### Requirement
Each entry below should be reproduced character for character.

============================================================

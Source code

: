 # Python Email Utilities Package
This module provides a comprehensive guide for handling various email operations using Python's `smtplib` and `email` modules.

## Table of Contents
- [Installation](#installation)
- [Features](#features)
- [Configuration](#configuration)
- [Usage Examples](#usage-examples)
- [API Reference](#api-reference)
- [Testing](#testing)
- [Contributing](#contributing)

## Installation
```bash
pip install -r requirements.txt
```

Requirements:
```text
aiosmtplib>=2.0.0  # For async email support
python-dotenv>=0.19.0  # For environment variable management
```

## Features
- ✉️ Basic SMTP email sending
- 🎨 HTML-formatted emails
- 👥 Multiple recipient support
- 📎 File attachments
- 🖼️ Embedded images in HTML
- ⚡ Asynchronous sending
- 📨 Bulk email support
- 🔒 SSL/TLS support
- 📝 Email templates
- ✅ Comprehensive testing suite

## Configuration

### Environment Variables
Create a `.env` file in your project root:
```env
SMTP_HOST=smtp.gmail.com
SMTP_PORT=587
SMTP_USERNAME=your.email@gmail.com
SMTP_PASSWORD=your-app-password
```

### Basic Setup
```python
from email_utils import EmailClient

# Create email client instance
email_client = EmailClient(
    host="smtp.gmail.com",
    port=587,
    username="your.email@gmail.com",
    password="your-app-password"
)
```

============================================================

### Solution to this exercise
Source code

: # Python Email Utilities Package
This module provides a comprehensive guide for handling various email operations using Python's `smtplib` and `email` modules.

## Table of Contents
- [Installation](#installation)
- [Features](#features)
- [Configuration](#configuration)
- [Usage Examples](#usage-examples)
- [API Reference](#api-reference)
- [Testing](#testing)
- [Contributing](#contributing)

## Installation
```bash
pip install -r requirements.txt
```

Requirements:
```text
aiosmtplib>=2.0.0  # For async email support
python-dotenv>=0.19.0  # For environment variable management
```

## Features
- ✉️ Basic SMTP email sending
- 🎨 HTML-formatted emails
- 👥 Multiple recipient support
- 📎 File attachments
- 🖼️ Embedded images in HTML
- ⚡ Asynchronous sending
- 📨 Bulk email support
- 🔒 SSL/TLS support
- 📝 Email templates
- ✅ Comprehensive testing suite

## Configuration

### Environment Variables
Create a `.env` file in your project root:
```env
SMTP_HOST=smtp.gmail.com
SMTP_PORT=587
SMTP_USERNAME=your.email@gmail.com
SMTP_PASSWORD=your-app-password
```

### Basic Setup
```python
from email_utils import EmailClient

# Create email client instance
email_client = EmailClient(
    host="smtp.gmail.com",
    port=587,
    username="your.email@gmail.com",
    password="your-app-password"
)
```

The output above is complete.